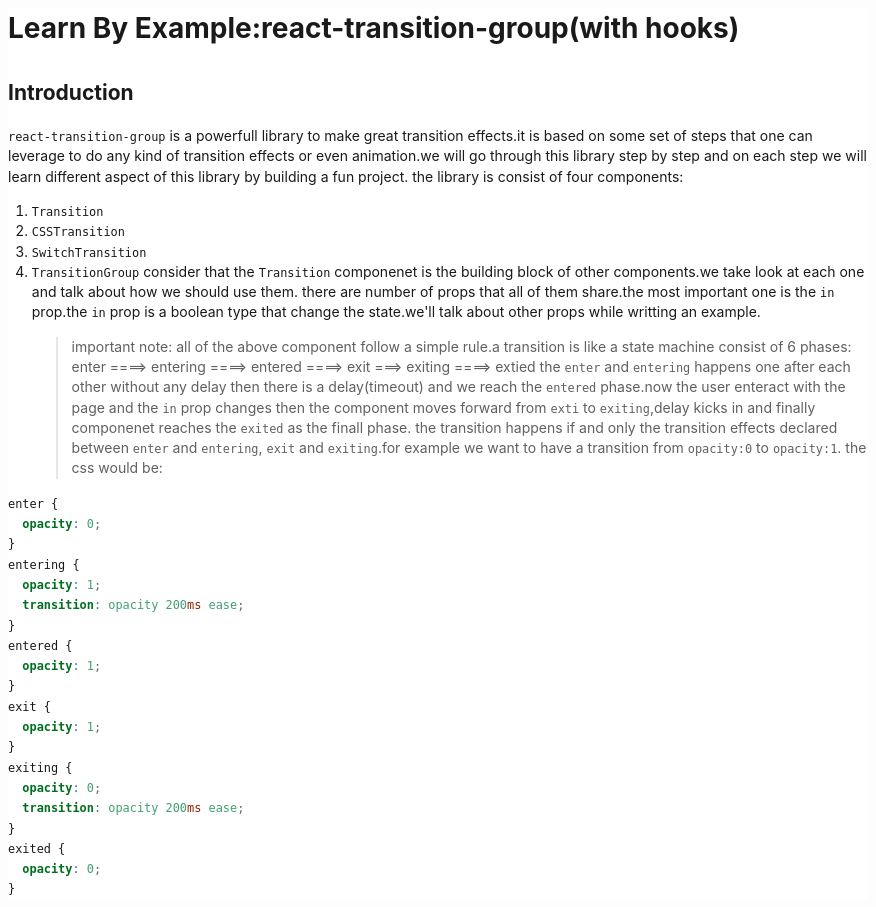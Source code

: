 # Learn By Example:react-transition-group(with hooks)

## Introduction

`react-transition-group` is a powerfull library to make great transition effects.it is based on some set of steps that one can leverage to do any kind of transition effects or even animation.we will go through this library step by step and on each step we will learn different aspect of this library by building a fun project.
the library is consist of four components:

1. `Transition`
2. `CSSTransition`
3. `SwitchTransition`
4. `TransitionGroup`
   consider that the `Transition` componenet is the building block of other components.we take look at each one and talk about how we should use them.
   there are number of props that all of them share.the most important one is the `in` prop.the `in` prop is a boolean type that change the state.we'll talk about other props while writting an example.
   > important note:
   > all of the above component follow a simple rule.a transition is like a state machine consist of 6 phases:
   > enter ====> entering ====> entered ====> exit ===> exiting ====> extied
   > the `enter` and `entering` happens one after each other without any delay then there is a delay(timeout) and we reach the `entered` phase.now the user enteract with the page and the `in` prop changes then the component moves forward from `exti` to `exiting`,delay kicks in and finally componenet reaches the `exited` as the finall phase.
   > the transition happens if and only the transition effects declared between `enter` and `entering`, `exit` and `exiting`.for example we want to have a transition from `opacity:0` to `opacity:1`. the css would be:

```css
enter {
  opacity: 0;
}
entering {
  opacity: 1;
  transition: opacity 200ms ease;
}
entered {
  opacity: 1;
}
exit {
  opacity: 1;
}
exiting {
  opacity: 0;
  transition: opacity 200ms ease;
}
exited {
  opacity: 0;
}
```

═══

- What the exercise asks -
Pull from the data each line where the string "important" turns up.

- Response area -
   there are number of props that all of them share.the most important one is the `in` prop.the `in` prop is a boolean type that change the state.we'll talk about other props while writting an example.
   > important note:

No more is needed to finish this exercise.